The legislation funds NTD 300 billion worth of arms sales that have already been approved by the U.S. Congress, with a provision to fund an additional NTD 480 billion in arms purchases once Washington provides a letter of offer and acceptance, or LOA.
The Legislative Yuan approved the measure over a competing NTD 1.25 trillion ($40 billion) special defense budget proposed by the government, which would have funded eight years of weapons purchases from the U.S. plus local procurements including the development of a domestic drone industry.
The bill passed with 59 votes from the opposition Chinese Nationalist Party (KMT) and Taiwan People’s Party (TPP) in favor and 48 members of the Democratic Progressive Party (DPP) abstaining, effectively capping the special defense budget at NTD 780 billion and tethering it strictly to U.S.-certified sales.
Despite falling short of the spending level that President Lai Ching-te’s (賴清德) government had asked for, the budget passed today represents the largest in Taiwan’s history. Both special defense budgets passed under Lai’s predecessor Tsai Ing-wen (蔡英文) from 2016 to 2024, when the DPP also controlled the legislature, each carried a total price tag of around NTD 240 billion.
Speaking before the vote, KMT lawmaker Lai Shyh-bao (賴士葆) noted that Taiwan’s defense budget already exceeds 3% of GDP. “To say not a single cent can be cut from a 1.25 trillion [NTD] special budget is emotional blackmail,” he said, using a Chinese term for a pickup artist.
Another KMT legislator, Niu Hsu-ting (牛煦庭), said his party was not against U.S. arms sales, which “have clear procedures and prices,” but did not understand why the portion on domestic procurements was so expensive. “No LOA, no budget. Not a single cent can be touched without that document.”

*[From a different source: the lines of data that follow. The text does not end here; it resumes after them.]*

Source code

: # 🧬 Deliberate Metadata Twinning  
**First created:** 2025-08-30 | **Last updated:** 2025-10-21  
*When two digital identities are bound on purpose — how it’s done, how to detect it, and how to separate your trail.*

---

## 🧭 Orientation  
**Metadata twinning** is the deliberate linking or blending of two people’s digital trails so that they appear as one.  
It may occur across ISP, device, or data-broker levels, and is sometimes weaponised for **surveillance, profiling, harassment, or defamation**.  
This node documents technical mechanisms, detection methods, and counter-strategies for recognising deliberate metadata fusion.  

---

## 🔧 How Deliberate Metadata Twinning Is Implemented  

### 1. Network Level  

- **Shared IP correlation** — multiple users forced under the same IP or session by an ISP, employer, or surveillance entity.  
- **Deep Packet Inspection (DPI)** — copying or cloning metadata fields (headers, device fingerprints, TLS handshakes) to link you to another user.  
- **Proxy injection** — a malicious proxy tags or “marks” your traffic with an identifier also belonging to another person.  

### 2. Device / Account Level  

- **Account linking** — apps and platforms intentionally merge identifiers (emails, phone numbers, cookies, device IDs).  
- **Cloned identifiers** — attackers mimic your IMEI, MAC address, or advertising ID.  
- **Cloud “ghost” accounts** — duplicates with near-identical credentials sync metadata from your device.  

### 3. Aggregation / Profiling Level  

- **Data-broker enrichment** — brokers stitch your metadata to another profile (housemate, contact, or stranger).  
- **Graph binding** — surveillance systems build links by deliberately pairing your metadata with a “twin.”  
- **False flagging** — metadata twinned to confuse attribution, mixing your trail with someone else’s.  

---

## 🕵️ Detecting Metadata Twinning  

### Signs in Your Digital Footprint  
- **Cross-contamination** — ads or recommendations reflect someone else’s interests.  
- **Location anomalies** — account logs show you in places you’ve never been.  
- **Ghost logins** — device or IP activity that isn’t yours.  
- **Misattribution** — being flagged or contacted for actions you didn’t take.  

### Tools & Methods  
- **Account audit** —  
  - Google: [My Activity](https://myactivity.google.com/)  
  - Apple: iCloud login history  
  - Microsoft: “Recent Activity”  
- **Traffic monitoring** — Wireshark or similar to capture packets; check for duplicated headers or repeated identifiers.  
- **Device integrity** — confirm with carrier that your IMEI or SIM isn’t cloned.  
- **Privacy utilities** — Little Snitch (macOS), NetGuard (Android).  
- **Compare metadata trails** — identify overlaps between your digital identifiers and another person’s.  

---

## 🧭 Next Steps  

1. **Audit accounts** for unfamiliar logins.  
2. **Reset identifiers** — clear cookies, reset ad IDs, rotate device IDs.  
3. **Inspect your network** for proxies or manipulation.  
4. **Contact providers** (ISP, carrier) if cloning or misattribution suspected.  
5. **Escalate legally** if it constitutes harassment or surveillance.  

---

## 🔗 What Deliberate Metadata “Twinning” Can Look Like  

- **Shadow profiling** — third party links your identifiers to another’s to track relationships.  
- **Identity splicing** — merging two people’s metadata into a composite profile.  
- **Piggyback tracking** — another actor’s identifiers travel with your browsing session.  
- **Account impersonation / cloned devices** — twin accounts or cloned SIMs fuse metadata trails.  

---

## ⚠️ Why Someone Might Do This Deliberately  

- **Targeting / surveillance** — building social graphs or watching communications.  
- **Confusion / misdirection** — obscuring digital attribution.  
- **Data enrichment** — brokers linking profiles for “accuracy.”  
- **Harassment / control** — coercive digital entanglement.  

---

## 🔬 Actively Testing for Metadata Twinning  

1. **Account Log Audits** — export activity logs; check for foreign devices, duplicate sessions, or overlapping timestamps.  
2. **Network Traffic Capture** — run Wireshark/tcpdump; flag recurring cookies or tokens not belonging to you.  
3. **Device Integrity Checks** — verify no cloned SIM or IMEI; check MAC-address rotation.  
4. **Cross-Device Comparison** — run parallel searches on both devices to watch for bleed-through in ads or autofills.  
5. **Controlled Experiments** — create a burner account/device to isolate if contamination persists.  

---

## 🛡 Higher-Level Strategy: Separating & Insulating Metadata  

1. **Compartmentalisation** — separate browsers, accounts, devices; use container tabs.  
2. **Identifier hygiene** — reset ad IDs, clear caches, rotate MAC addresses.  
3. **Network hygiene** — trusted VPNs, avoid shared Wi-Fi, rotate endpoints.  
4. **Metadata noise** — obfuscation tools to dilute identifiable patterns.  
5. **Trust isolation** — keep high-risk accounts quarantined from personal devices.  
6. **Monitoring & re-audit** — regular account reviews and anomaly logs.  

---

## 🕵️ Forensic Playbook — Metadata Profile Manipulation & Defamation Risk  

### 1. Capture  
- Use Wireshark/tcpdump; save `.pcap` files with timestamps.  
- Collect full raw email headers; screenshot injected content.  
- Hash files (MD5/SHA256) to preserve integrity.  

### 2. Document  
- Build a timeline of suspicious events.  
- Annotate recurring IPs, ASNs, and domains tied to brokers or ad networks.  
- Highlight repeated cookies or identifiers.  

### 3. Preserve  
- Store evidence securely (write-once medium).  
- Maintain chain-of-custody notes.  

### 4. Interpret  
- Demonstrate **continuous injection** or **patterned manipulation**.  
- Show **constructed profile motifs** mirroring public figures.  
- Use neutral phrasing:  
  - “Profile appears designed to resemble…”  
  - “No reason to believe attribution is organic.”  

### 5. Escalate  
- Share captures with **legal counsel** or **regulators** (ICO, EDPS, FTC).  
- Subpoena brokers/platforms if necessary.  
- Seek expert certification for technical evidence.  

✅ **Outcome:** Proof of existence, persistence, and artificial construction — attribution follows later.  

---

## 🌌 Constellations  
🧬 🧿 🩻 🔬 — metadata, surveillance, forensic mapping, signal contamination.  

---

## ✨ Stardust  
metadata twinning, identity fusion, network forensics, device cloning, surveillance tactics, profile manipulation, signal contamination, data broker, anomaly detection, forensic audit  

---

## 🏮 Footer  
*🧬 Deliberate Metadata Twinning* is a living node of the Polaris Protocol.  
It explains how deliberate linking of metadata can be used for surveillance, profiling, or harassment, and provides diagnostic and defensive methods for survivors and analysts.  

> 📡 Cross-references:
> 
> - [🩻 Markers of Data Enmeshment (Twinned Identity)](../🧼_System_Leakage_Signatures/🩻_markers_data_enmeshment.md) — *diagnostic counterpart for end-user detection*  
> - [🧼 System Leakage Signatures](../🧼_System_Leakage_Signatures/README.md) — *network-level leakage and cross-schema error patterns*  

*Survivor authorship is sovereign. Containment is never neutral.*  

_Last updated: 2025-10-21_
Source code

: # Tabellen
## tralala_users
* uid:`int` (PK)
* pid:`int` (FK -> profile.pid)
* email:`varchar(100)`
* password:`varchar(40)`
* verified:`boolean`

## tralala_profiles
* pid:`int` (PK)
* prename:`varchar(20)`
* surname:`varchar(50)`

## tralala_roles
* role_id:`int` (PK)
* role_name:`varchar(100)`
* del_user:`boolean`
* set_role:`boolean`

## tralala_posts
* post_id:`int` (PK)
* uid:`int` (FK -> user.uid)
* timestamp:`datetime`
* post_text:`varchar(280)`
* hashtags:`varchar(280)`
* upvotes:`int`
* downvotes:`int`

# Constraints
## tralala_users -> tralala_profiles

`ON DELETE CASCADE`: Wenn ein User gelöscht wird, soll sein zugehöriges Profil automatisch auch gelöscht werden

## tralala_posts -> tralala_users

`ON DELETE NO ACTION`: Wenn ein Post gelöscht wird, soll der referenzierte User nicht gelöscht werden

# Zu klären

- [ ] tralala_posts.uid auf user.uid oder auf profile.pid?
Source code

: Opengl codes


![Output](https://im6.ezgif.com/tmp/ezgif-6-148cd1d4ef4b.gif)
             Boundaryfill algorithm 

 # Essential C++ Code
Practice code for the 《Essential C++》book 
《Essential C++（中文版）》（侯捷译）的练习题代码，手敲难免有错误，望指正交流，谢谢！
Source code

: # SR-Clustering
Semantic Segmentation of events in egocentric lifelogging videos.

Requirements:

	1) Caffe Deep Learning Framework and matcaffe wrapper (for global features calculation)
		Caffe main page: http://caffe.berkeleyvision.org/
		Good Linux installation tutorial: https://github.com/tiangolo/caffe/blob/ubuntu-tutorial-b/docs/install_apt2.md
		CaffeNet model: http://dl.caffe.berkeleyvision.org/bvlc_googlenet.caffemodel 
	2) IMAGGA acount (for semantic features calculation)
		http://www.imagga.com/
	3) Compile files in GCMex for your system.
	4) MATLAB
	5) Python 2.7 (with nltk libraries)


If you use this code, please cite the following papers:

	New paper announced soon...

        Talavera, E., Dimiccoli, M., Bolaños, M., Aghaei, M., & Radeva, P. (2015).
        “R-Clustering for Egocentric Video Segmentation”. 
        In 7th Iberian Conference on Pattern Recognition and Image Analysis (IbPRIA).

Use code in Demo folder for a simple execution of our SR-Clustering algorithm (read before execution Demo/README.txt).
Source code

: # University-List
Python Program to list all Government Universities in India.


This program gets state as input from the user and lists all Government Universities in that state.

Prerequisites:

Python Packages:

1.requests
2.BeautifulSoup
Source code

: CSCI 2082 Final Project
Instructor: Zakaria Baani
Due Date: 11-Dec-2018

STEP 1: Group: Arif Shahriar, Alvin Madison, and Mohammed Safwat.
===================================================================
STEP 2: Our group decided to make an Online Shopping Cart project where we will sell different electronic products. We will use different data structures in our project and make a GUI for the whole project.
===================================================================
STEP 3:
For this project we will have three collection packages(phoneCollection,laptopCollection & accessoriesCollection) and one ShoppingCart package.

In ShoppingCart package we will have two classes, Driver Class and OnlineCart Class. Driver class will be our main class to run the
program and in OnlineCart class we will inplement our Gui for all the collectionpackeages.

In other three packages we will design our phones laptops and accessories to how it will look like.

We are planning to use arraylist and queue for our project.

DPP lawmaker Puma Shen (沈伯洋) expressed frustration that the opposition had removed funding for key items, including domestic drone manufacturing, integrated air defense, and command and control. “The items they’ve cut today are the most crucial ones in this entire arms procurement process.”
Correction: A previous version of this story reported that 51 members of the DPP voted against against the bill. In fact, DPP legislators cast 51 votes against motions during the bill’s second reading, one limiting procurement items to specific U.S. arms packages, the other capping the budget at NTD 780 billion. For the final vote on the full bill during the third reading, 48 members of the DPP abstained.